• **Aim of the exercise**: Below is a listing. Write out exactly its lines between the one holding "en lo observado." and the one holding "todo lo contrario.\pause", inclusive.

• **Records shown**:
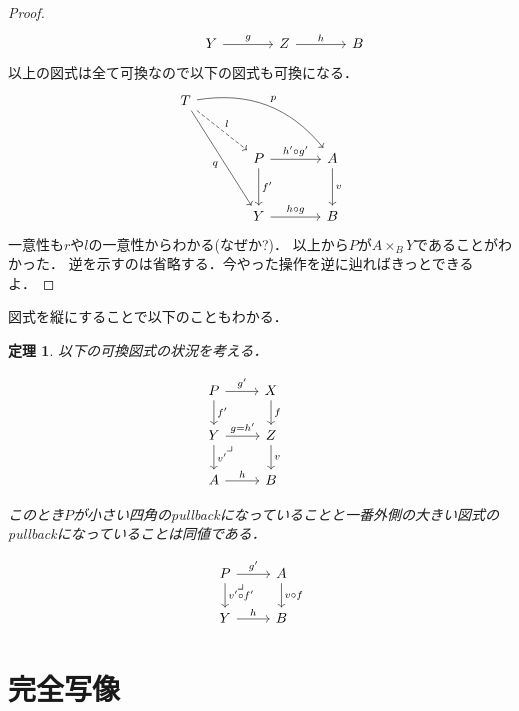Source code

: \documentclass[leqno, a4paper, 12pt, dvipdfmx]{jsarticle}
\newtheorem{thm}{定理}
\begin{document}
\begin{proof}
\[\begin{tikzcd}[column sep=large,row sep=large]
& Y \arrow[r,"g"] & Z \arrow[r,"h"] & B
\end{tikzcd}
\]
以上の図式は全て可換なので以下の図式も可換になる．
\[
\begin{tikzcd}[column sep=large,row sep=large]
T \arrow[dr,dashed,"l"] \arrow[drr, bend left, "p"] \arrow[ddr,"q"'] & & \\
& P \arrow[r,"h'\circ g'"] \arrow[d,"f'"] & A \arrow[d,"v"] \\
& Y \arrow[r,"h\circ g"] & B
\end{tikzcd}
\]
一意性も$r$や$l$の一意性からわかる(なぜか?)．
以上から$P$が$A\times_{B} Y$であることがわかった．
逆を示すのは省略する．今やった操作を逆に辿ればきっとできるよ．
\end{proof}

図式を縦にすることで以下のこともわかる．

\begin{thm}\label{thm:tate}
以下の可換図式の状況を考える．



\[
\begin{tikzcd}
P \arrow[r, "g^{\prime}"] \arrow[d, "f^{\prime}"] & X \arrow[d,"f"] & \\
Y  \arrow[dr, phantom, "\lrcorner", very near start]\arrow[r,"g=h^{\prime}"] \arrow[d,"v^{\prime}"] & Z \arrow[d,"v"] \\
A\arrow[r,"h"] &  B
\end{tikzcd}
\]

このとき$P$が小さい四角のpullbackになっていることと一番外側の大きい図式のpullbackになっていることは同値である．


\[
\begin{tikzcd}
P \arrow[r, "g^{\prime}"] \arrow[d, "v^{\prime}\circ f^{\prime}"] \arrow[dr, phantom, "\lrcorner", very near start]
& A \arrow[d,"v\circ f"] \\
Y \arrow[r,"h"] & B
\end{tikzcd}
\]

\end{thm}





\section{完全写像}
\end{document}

...

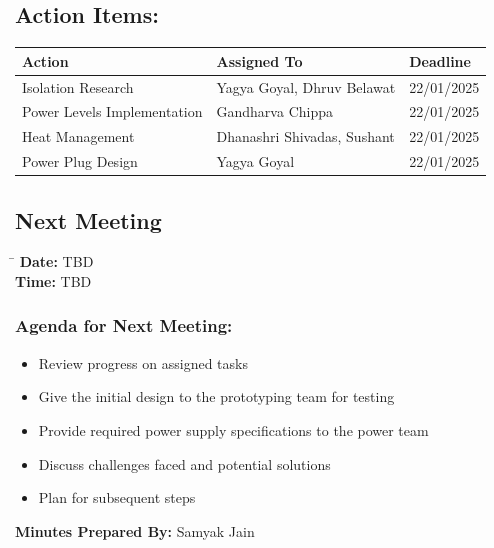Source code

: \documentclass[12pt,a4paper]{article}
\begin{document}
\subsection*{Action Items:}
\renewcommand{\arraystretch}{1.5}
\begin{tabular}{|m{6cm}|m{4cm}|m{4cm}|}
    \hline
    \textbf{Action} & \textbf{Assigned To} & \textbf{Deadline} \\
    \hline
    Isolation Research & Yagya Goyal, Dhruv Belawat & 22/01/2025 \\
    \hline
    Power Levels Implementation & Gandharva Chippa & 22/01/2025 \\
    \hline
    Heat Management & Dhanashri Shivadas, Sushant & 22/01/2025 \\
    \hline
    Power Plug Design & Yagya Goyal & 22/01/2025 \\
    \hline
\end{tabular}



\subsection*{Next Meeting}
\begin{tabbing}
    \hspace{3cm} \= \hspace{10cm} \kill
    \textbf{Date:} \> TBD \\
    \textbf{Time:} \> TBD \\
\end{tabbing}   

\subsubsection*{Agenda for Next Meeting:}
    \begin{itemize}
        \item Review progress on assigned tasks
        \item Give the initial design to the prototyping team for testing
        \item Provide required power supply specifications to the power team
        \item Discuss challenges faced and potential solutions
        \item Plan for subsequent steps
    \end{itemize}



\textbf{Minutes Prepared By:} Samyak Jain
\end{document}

* * *

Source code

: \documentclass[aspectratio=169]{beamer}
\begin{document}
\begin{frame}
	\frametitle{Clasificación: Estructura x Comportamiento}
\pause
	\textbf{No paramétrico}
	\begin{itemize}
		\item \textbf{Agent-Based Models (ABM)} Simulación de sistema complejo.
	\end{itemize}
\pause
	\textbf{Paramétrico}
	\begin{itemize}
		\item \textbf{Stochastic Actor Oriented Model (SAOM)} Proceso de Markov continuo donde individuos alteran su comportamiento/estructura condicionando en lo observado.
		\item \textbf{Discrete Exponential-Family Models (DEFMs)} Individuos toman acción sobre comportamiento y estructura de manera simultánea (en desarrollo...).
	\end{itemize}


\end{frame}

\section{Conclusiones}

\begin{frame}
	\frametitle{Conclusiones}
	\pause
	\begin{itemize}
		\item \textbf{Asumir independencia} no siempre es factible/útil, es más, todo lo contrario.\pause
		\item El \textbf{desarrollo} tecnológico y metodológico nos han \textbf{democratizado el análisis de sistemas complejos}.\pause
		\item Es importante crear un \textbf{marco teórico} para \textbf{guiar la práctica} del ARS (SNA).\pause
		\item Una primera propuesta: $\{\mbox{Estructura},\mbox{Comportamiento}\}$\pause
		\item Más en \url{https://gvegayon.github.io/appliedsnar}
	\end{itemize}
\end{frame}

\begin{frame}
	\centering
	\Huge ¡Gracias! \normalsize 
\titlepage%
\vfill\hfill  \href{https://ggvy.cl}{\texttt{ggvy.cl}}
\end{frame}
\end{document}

• **Expected answer**:
		\item \textbf{Stochastic Actor Oriented Model (SAOM)} Proceso de Markov continuo donde individuos alteran su comportamiento/estructura condicionando en lo observado.
		\item \textbf{Discrete Exponential-Family Models (DEFMs)} Individuos toman acción sobre comportamiento y estructura de manera simultánea (en desarrollo...).
	\end{itemize}


\end{frame}

\section{Conclusiones}

\begin{frame}
	\frametitle{Conclusiones}
	\pause
	\begin{itemize}
		\item \textbf{Asumir independencia} no siempre es factible/útil, es más, todo lo contrario.\pause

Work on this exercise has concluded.